What you have to do >> Give back exactly the lines of the data below, starting with the line that has "metro) e potenzialmente" and going on through the line that has "avvenga e cosa".

Dataset excerpts >>
BEGIN

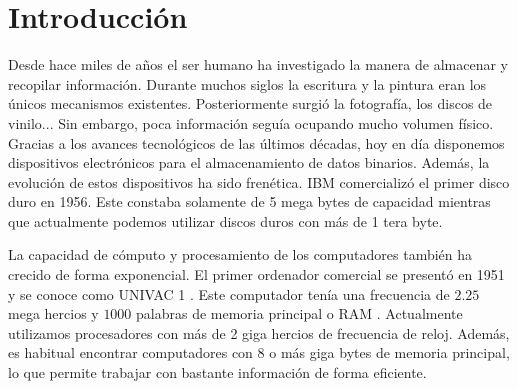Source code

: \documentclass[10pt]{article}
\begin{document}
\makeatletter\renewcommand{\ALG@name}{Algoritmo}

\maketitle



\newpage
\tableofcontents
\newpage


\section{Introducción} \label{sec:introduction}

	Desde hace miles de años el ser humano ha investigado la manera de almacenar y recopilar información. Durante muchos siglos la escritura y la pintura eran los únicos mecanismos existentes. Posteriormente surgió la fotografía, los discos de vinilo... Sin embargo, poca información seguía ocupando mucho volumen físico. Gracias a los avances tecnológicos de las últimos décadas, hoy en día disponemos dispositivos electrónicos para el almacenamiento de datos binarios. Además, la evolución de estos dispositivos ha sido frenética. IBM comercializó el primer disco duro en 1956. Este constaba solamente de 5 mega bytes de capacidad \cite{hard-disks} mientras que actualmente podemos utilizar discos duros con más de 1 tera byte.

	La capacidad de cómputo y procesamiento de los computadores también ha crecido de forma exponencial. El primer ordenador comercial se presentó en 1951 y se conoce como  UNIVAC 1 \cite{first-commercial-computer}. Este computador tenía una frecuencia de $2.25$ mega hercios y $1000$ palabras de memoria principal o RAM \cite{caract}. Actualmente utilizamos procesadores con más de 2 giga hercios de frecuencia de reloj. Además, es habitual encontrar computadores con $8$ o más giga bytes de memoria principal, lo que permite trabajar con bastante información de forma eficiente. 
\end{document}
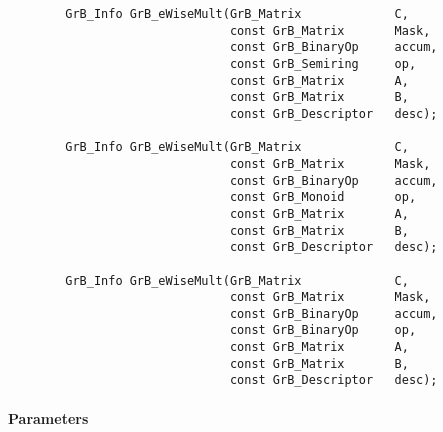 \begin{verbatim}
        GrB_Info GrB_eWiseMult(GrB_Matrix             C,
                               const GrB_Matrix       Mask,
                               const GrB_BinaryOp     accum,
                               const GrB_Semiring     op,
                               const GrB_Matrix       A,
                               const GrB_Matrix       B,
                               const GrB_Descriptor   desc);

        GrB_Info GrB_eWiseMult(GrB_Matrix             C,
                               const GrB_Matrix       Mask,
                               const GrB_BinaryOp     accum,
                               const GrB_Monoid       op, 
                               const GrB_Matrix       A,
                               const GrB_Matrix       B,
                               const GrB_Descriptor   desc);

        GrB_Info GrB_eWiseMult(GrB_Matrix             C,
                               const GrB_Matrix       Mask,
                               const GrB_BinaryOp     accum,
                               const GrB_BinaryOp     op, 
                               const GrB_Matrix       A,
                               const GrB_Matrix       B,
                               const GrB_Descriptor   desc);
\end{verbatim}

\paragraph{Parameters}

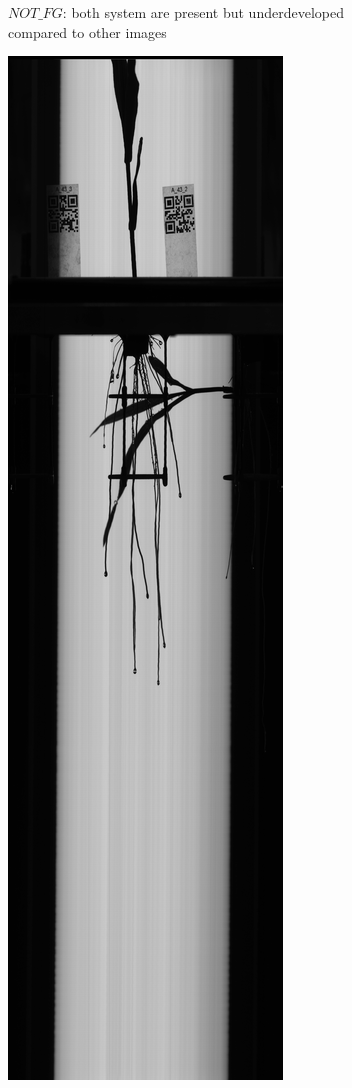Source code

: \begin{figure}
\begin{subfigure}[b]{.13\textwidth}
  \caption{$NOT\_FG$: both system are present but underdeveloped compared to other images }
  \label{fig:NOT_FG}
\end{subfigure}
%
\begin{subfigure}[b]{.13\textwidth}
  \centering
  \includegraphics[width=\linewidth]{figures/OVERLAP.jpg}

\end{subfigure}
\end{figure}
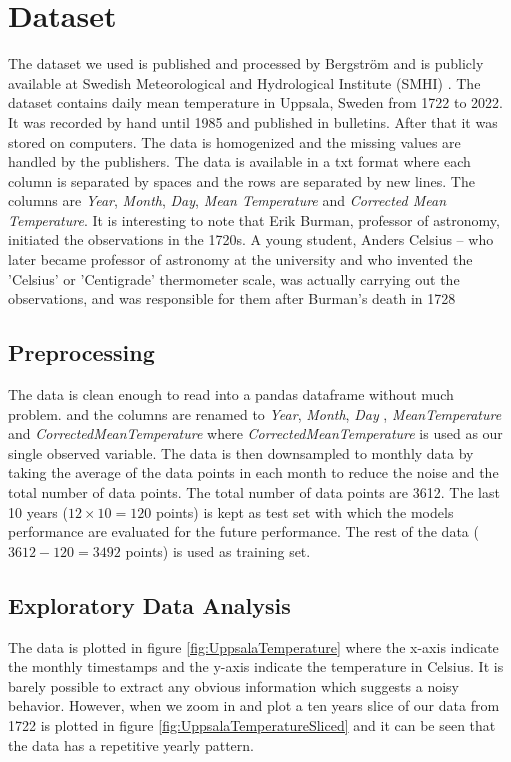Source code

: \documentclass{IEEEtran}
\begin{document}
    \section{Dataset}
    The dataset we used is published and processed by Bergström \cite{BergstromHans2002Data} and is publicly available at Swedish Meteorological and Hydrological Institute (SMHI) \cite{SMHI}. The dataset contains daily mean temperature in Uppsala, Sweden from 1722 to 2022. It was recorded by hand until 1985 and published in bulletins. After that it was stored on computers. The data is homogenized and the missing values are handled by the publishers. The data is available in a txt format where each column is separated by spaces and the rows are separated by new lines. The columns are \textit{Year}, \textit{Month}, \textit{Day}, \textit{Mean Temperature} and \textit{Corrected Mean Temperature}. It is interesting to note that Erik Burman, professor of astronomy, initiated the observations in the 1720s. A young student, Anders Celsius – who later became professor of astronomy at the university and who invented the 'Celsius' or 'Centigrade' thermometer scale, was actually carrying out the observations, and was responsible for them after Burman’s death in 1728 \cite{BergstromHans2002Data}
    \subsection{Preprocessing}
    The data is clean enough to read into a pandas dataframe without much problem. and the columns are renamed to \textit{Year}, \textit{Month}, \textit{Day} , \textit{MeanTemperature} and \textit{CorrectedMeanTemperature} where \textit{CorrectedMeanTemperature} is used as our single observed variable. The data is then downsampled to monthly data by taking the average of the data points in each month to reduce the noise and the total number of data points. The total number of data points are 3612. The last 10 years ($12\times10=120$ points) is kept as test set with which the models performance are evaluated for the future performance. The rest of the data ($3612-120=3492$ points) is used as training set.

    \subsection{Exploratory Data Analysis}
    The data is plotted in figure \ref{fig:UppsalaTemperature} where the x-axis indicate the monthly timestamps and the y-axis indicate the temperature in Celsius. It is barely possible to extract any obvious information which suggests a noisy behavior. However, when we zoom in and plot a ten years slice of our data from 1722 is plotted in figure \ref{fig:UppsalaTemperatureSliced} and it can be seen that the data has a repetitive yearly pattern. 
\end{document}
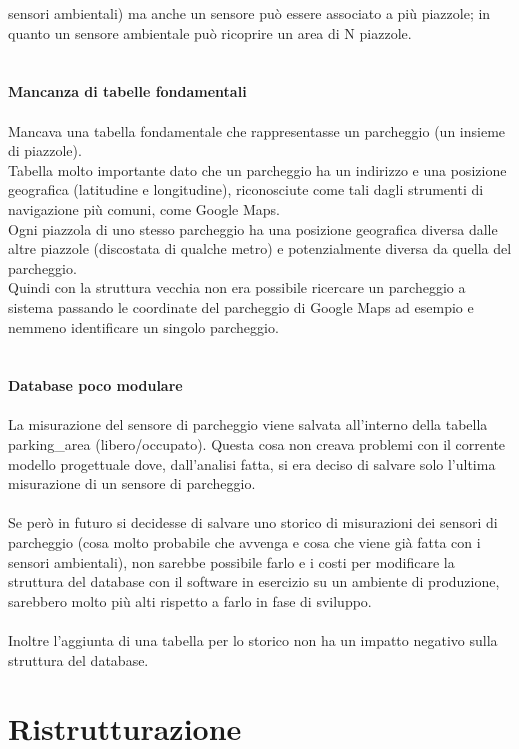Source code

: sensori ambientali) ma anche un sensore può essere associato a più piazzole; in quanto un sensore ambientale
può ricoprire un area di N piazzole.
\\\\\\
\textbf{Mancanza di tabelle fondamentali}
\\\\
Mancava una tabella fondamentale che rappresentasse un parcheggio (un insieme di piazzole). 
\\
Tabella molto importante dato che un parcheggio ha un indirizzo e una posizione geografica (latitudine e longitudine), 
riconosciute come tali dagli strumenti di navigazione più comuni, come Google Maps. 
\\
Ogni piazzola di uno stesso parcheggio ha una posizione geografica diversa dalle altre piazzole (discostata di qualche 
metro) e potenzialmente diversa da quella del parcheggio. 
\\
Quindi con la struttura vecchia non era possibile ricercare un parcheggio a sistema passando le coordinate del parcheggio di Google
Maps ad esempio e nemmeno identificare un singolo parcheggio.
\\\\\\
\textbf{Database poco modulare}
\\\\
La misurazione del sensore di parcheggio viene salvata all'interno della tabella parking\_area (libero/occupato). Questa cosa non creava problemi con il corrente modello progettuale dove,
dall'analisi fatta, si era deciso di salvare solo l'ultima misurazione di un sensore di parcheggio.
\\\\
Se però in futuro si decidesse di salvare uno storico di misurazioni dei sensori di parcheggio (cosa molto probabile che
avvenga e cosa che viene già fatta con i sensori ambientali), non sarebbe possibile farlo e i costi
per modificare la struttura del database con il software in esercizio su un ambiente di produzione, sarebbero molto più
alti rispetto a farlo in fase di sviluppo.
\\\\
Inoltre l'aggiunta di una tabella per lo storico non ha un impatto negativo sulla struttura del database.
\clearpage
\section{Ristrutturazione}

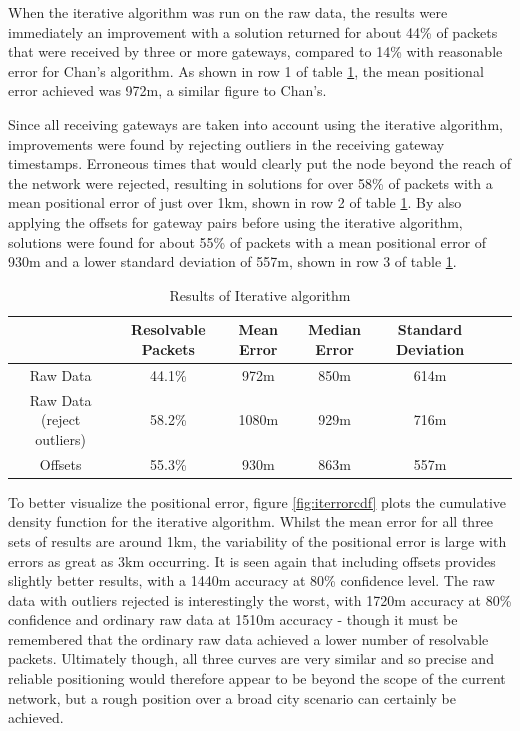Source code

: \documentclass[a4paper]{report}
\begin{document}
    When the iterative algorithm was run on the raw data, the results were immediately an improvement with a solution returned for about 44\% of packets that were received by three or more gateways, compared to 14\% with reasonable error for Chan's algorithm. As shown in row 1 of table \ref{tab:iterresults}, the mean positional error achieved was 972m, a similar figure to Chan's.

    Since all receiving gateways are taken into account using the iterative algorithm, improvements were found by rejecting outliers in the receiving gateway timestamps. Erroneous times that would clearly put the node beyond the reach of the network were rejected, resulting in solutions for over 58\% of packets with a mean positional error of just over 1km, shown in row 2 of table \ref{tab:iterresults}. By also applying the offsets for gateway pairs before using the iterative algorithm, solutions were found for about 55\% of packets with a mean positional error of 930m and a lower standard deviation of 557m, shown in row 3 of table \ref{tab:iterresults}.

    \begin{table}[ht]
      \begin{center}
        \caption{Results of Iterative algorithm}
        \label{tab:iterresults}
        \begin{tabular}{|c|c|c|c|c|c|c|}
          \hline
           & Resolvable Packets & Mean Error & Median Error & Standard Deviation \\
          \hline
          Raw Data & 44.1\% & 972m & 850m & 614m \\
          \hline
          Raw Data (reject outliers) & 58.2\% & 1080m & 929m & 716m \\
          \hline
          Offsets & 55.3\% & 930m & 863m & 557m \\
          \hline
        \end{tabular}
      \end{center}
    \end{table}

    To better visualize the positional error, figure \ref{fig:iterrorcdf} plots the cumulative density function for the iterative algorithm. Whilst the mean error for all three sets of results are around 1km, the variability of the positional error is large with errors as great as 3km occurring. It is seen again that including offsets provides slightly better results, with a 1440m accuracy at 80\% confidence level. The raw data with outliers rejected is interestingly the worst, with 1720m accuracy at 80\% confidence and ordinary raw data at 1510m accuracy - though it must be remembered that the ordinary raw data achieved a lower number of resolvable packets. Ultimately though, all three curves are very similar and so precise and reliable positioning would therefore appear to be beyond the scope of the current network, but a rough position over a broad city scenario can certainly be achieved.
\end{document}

END

Written reply >>
metro) e potenzialmente diversa da quella del parcheggio. 
\\
Quindi con la struttura vecchia non era possibile ricercare un parcheggio a sistema passando le coordinate del parcheggio di Google
Maps ad esempio e nemmeno identificare un singolo parcheggio.
\\\\\\
\textbf{Database poco modulare}
\\\\
La misurazione del sensore di parcheggio viene salvata all'interno della tabella parking\_area (libero/occupato). Questa cosa non creava problemi con il corrente modello progettuale dove,
dall'analisi fatta, si era deciso di salvare solo l'ultima misurazione di un sensore di parcheggio.
\\\\
Se però in futuro si decidesse di salvare uno storico di misurazioni dei sensori di parcheggio (cosa molto probabile che
avvenga e cosa che viene già fatta con i sensori ambientali), non sarebbe possibile farlo e i costi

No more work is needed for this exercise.